Your task is to filter the data below down to the lines holding "required".

[Items from a data source]

....

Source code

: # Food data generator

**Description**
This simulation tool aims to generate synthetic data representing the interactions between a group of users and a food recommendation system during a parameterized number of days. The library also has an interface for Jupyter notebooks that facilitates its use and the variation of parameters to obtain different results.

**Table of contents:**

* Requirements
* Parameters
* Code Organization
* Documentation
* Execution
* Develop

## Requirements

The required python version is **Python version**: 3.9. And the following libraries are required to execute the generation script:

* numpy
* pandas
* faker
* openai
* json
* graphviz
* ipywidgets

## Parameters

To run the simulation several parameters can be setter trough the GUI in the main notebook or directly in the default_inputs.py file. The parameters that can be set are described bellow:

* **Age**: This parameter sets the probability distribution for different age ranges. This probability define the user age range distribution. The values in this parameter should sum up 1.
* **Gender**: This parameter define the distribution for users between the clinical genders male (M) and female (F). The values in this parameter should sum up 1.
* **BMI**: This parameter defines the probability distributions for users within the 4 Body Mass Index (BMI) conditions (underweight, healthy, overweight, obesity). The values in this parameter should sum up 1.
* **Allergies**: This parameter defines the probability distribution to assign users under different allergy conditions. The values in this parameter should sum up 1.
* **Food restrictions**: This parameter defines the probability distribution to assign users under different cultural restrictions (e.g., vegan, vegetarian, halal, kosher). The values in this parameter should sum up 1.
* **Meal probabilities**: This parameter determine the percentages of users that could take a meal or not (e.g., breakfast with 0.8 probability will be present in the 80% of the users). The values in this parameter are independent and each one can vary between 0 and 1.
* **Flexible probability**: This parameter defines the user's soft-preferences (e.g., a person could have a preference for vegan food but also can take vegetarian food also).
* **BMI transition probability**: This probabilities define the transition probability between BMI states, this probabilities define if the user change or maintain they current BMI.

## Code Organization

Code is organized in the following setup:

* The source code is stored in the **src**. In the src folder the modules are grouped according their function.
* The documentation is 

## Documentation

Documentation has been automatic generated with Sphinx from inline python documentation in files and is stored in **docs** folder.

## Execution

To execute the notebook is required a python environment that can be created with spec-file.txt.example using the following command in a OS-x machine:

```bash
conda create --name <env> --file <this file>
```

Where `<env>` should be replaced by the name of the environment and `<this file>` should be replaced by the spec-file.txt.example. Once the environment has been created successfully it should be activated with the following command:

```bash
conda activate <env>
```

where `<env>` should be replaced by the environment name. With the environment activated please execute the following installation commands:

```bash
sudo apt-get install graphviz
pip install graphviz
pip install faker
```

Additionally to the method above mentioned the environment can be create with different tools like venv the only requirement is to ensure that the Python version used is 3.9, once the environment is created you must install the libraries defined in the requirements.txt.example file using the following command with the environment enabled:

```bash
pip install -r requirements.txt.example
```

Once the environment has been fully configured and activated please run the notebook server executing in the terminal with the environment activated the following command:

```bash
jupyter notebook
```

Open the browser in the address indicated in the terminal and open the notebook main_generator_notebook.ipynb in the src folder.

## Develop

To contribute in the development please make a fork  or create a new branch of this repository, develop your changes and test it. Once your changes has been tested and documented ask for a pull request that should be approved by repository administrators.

....

* [Answer to this task]
The required python version is **Python version**: 3.9. And the following libraries are required to execute the generation script:
To execute the notebook is required a python environment that can be created with spec-file.txt.example using the following command in a OS-x machine:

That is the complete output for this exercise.